THE PROBLEM: Copy, from the material below, every line in which the word "Oceania" can be found.

TASK INPUT:
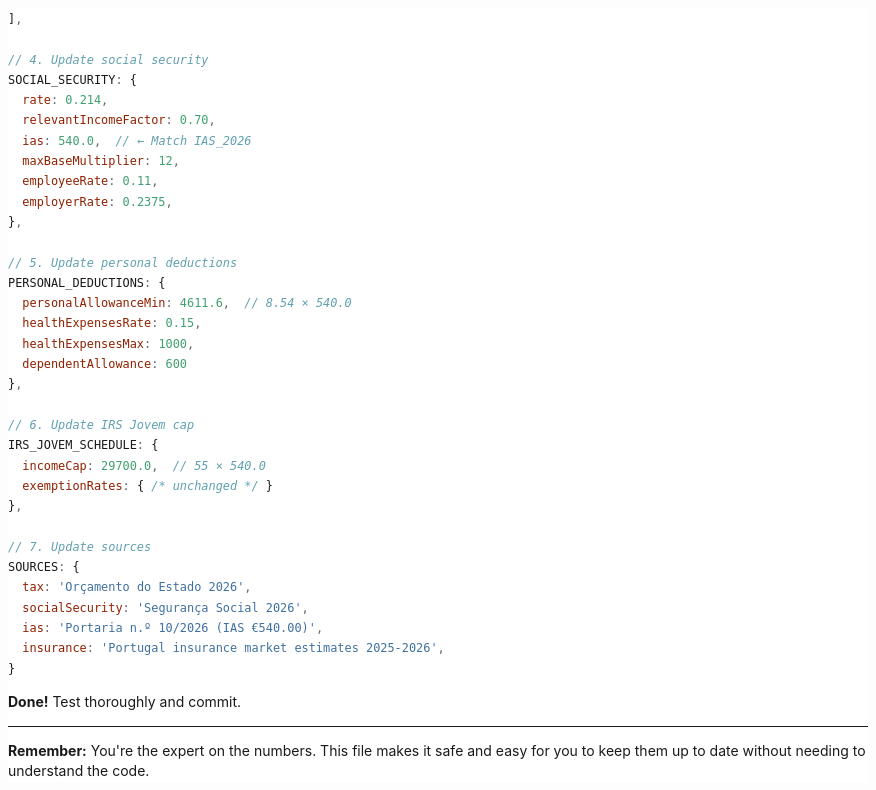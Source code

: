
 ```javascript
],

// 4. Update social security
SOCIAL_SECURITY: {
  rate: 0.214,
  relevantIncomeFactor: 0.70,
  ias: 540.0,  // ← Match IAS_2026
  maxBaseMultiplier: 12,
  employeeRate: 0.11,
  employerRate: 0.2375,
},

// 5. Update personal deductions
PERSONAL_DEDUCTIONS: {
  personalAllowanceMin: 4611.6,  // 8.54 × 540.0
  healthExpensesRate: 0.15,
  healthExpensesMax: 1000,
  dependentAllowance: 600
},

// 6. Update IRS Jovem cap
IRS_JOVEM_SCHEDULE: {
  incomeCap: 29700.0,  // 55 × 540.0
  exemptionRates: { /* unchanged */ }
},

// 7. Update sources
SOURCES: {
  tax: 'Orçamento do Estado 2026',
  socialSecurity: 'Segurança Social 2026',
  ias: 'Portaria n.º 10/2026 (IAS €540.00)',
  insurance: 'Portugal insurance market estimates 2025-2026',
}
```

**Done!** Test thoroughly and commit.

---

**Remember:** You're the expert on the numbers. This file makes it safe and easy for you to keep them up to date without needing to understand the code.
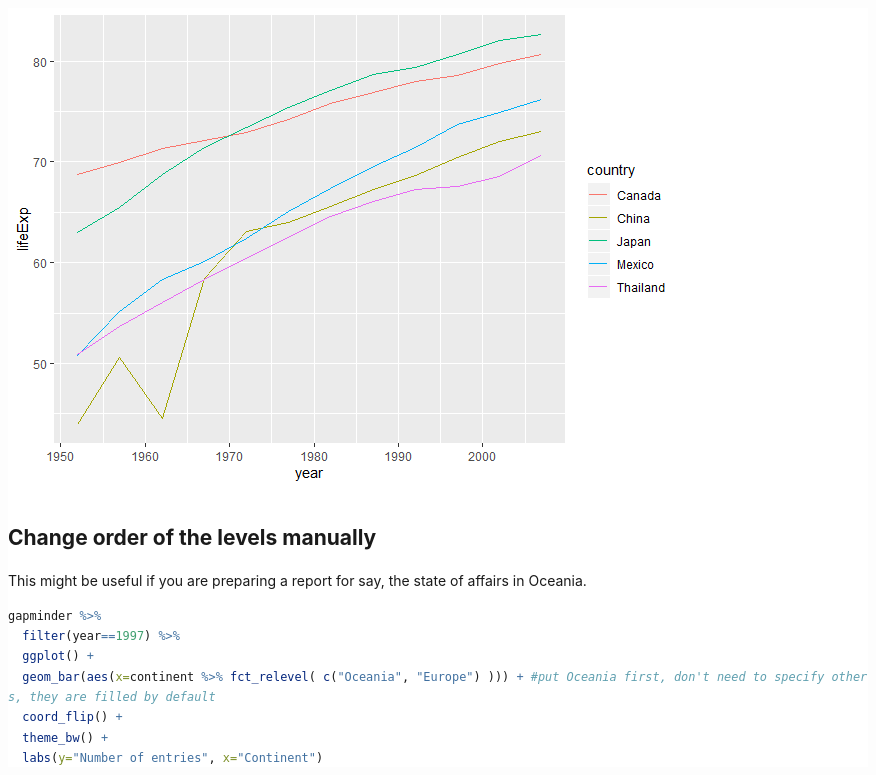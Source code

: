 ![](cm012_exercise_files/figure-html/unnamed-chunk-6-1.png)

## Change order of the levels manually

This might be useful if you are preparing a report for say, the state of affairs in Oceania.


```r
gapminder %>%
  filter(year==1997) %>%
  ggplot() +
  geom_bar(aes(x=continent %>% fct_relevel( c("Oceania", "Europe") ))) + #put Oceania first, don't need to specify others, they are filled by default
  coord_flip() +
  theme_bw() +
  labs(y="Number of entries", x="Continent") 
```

ANSWER BOX:
This might be useful if you are preparing a report for say, the state of affairs in Oceania.
  geom_bar(aes(x=continent %>% fct_relevel( c("Oceania", "Europe") ))) + #put Oceania first, don't need to specify others, they are filled by default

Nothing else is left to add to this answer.